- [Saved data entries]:
###
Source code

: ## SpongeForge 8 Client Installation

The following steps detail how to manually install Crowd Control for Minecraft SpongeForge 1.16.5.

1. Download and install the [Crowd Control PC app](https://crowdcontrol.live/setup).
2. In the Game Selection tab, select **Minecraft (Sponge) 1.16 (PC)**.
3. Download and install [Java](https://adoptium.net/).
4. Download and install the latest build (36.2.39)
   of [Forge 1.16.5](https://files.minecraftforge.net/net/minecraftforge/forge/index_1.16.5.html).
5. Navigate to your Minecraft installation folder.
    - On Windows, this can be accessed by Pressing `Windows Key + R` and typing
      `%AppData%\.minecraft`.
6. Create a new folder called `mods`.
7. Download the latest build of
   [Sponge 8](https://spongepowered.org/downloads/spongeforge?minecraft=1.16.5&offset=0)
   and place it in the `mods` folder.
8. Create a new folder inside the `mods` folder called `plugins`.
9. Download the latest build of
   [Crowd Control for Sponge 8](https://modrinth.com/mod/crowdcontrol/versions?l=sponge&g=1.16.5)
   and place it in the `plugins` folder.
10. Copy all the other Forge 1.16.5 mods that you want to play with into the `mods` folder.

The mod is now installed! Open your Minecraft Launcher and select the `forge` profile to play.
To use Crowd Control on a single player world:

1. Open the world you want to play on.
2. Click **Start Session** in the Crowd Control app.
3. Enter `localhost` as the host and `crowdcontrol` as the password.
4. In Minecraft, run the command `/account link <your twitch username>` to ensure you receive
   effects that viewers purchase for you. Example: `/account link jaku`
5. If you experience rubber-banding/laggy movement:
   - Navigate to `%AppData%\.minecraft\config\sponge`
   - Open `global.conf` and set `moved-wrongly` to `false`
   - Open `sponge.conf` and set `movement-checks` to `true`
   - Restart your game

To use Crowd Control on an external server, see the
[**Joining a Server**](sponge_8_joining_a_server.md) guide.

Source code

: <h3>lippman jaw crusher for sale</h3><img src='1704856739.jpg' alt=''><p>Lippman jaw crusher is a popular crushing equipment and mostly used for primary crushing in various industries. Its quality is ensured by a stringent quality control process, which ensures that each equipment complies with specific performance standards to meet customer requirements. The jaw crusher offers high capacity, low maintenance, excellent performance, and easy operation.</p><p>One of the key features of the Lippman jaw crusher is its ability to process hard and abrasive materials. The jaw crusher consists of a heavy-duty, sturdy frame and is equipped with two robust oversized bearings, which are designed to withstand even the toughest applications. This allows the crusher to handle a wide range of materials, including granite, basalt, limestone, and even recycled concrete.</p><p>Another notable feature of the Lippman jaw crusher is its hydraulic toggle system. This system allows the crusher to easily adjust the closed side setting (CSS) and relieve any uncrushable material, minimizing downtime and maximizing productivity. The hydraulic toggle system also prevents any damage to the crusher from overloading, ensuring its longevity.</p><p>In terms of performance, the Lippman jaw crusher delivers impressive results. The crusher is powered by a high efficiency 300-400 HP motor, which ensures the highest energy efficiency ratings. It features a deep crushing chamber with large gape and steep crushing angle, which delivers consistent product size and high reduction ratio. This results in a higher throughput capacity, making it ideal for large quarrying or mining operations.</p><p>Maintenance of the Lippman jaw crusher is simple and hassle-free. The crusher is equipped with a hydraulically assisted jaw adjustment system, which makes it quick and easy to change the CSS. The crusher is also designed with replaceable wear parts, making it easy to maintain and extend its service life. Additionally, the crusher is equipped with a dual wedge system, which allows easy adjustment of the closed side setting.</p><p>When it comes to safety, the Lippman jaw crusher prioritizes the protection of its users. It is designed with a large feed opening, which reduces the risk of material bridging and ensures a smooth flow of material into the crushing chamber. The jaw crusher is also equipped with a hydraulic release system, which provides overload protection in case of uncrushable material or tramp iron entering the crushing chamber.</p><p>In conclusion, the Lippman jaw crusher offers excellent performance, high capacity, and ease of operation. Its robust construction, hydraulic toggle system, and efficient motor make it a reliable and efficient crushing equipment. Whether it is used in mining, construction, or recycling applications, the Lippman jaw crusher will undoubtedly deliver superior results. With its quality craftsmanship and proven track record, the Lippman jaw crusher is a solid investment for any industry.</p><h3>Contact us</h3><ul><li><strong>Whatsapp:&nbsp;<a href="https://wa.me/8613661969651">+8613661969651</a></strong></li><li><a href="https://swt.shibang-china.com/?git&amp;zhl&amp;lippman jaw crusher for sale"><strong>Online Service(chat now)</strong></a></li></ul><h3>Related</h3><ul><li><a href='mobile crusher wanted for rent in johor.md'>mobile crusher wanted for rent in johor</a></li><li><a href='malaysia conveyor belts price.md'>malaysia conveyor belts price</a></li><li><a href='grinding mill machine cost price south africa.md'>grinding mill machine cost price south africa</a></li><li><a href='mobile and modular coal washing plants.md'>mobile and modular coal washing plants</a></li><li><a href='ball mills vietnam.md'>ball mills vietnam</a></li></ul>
###
- [Exercise requirements]: Each line from the top of the records down to the one with "2. In the Game" must be retyped exactly; include both ends and nothing else.

- [Answer]:
Source code

: ## SpongeForge 8 Client Installation

The following steps detail how to manually install Crowd Control for Minecraft SpongeForge 1.16.5.

1. Download and install the [Crowd Control PC app](https://crowdcontrol.live/setup).
2. In the Game Selection tab, select **Minecraft (Sponge) 1.16 (PC)**.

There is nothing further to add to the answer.